I still have a lot of books. I like having them, I like being around them, I like the fact that I can go to the shelf and look up a half-remembered passage whenever I want to. It sometimes seems to me, though, that owning books is not recognised as the materialist act it actually is. Because having a library is seen as a cultural, educated thing to have, it's as though it's somehow morally superior to owning a lot of clothes, say. In some ways I'd like to be more like my partner, with his half dozen books and his library card.

Things I've noticed

Favourite blog of the week: Shapely Prose, a great blog about fat acceptance.

Wonderful article in the New York Times about shared parenting. OK, the people they talk to are all quite affluent middle-class parents, and therefore have many more options to take fewer hours and less pay, but it's a really positive interesting article.

This made me laugh.

And the Guardian review of Leonard Cohen's concert made me look forward to seeing him even more than I already am. Roll on July 18th...

13 June, 2008

Excuses excuses

Oh well, so much for updating 'tomorrow'. Work has been hellish this week and I've been in a permanent state of stress. I will update... some time.

05 June, 2008

Normal service will shortly be resumed

In fact, I have grand plans to blog more frequently. But I've been doing my final exams and turned myself into a giant neurotic mess so I haven't posted anything for a while. So anyway! Tomorrow I will start catching up posting all the books I have read in the last couple of months.

12 May, 2008


Reading: Having sped through Thérèse Raquin (post soon), I've just started L'assommoir.

Listening: Tosca tonight!

Watching: went to see Jeremy Hardy doing stand-up in Stratford on Saturday as my birthday treat with my family. Also, The good soul of Szechuan on Friday at the Young Vic, which was well... ok.

08 May, 2008

Gospel truth

I came across an excellent Penguin paperback copy of the Gospels in a charity shop, so I've been reading them. Gosh, they're bizarre. Very episodic and unliterary, and nothing seems to follow anything else with any kind of logic. And some of the parables are just strange and incomprehensible. I like the fact that they are four retellings of the same story, and in some bits the story is exactly the same and other bits the emphasis is completely different. I also like this bit from the end of Matthew 28, which my brother says shows that Jesus didn't really rise again.

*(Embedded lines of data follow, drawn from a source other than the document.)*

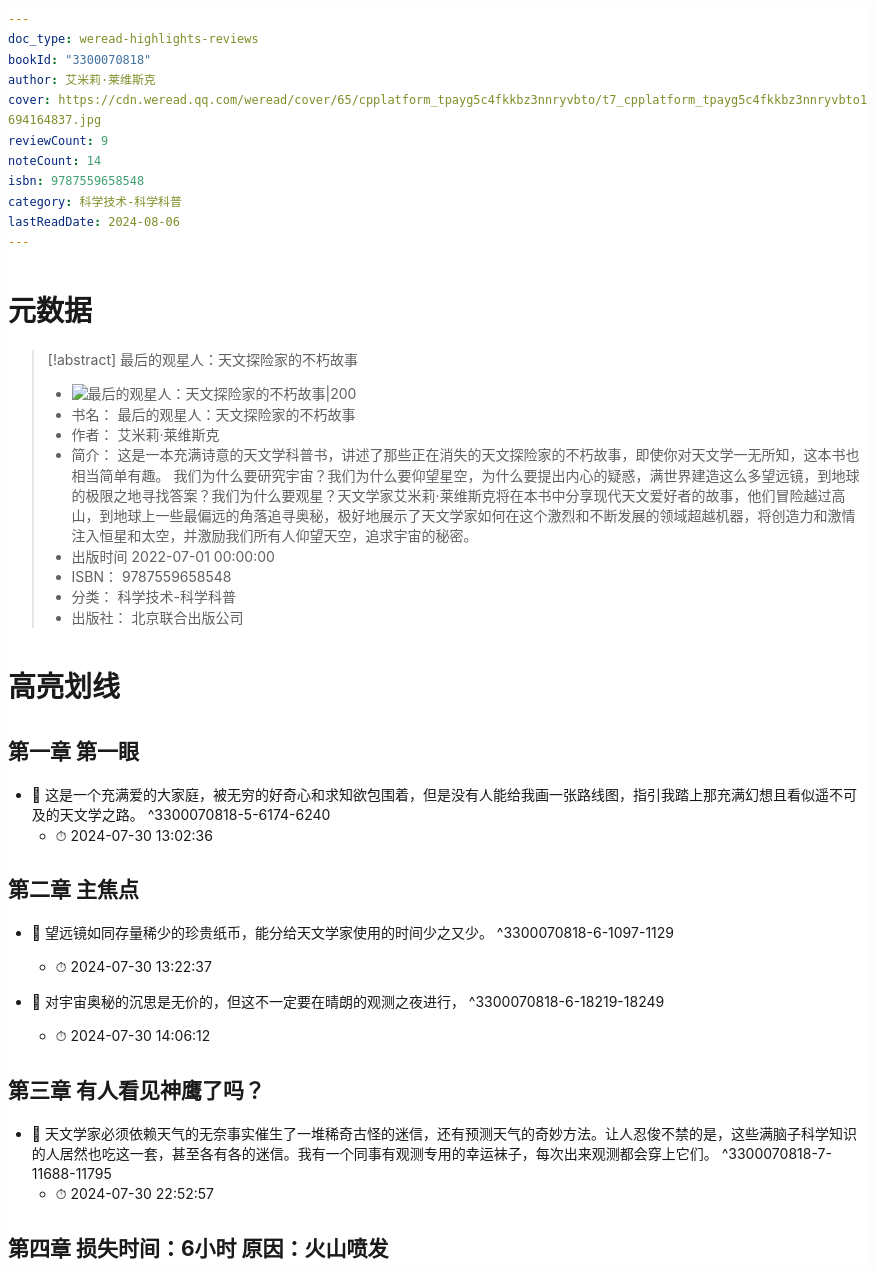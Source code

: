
 ```yaml
---
doc_type: weread-highlights-reviews
bookId: "3300070818"
author: 艾米莉·莱维斯克
cover: https://cdn.weread.qq.com/weread/cover/65/cpplatform_tpayg5c4fkkbz3nnryvbto/t7_cpplatform_tpayg5c4fkkbz3nnryvbto1694164837.jpg
reviewCount: 9
noteCount: 14
isbn: 9787559658548
category: 科学技术-科学科普
lastReadDate: 2024-08-06
---
```

# 元数据
> [!abstract] 最后的观星人：天文探险家的不朽故事
> - ![ 最后的观星人：天文探险家的不朽故事|200](https://cdn.weread.qq.com/weread/cover/65/cpplatform_tpayg5c4fkkbz3nnryvbto/t7_cpplatform_tpayg5c4fkkbz3nnryvbto1694164837.jpg)
> - 书名： 最后的观星人：天文探险家的不朽故事
> - 作者： 艾米莉·莱维斯克
> - 简介： 这是一本充满诗意的天文学科普书，讲述了那些正在消失的天文探险家的不朽故事，即使你对天文学一无所知，这本书也相当简单有趣。
我们为什么要研究宇宙？我们为什么要仰望星空，为什么要提出内心的疑惑，满世界建造这么多望远镜，到地球的极限之地寻找答案？我们为什么要观星？天文学家艾米莉·莱维斯克将在本书中分享现代天文爱好者的故事，他们冒险越过高山，到地球上一些最偏远的角落追寻奥秘，极好地展示了天文学家如何在这个激烈和不断发展的领域超越机器，将创造力和激情注入恒星和太空，并激励我们所有人仰望天空，追求宇宙的秘密。
> - 出版时间 2022-07-01 00:00:00
> - ISBN： 9787559658548
> - 分类： 科学技术-科学科普
> - 出版社： 北京联合出版公司

# 高亮划线

## 第一章 第一眼


- 📌 这是一个充满爱的大家庭，被无穷的好奇心和求知欲包围着，但是没有人能给我画一张路线图，指引我踏上那充满幻想且看似遥不可及的天文学之路。 ^3300070818-5-6174-6240
    - ⏱ 2024-07-30 13:02:36 
## 第二章 主焦点


- 📌 望远镜如同存量稀少的珍贵纸币，能分给天文学家使用的时间少之又少。 ^3300070818-6-1097-1129
    - ⏱ 2024-07-30 13:22:37 

- 📌 对宇宙奥秘的沉思是无价的，但这不一定要在晴朗的观测之夜进行， ^3300070818-6-18219-18249
    - ⏱ 2024-07-30 14:06:12 
## 第三章 有人看见神鹰了吗？


- 📌 天文学家必须依赖天气的无奈事实催生了一堆稀奇古怪的迷信，还有预测天气的奇妙方法。让人忍俊不禁的是，这些满脑子科学知识的人居然也吃这一套，甚至各有各的迷信。我有一个同事有观测专用的幸运袜子，每次出来观测都会穿上它们。 ^3300070818-7-11688-11795
    - ⏱ 2024-07-30 22:52:57 
## 第四章 损失时间：6小时 原因：火山喷发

11 Now when they were going, behold, some of the watch came into the city, and shewed unto the chief priests all the things that were done.
12 And when they were assembled with the elders, and had taken counsel, they gave large money unto the soldiers,
13 Saying, Say ye, His disciples came by night, and stole him away while we slept.
14 And if this come to the governor's ears, we will persuade him, and secure you.
15 So they took the money, and did as they were taught: and this saying is commonly reported among the Jews until this day. [22]

07 May, 2008

Be careful what you wish for

Finally finished Balzac's La peau de chagrin, which was an odd little book. I was expecting to find Balzac's style much tougher going that I actually did: clause upon clause, and constantly breaking off to offer a little aphorism here and there, but I actually relaxed into it pretty quickly. It's the story of Raphael who, when about to commit suicide, comes across a mysterious little antique shop where he buys a piece of ass's skin which grants wishes. Every time he wishes for something, the skin gets smaller until it disappears and he dies. And on the way he meets an evil temptress, and then a sweet, innocent young girl who he falls in love with. So it's very fairytale-like, but at the same time Balzac describes absolutely everything in detail: rooms, clothes, street scenes. This makes it very uncanny, the contrast between the nineteenth century Paris and the supernatural event which take place. Some of it I didn't understand and will have to go back to: particularly the banquet scene, where Raphael and his friends discuss politics and philosophy in a sort of mad drunken discourse. [21]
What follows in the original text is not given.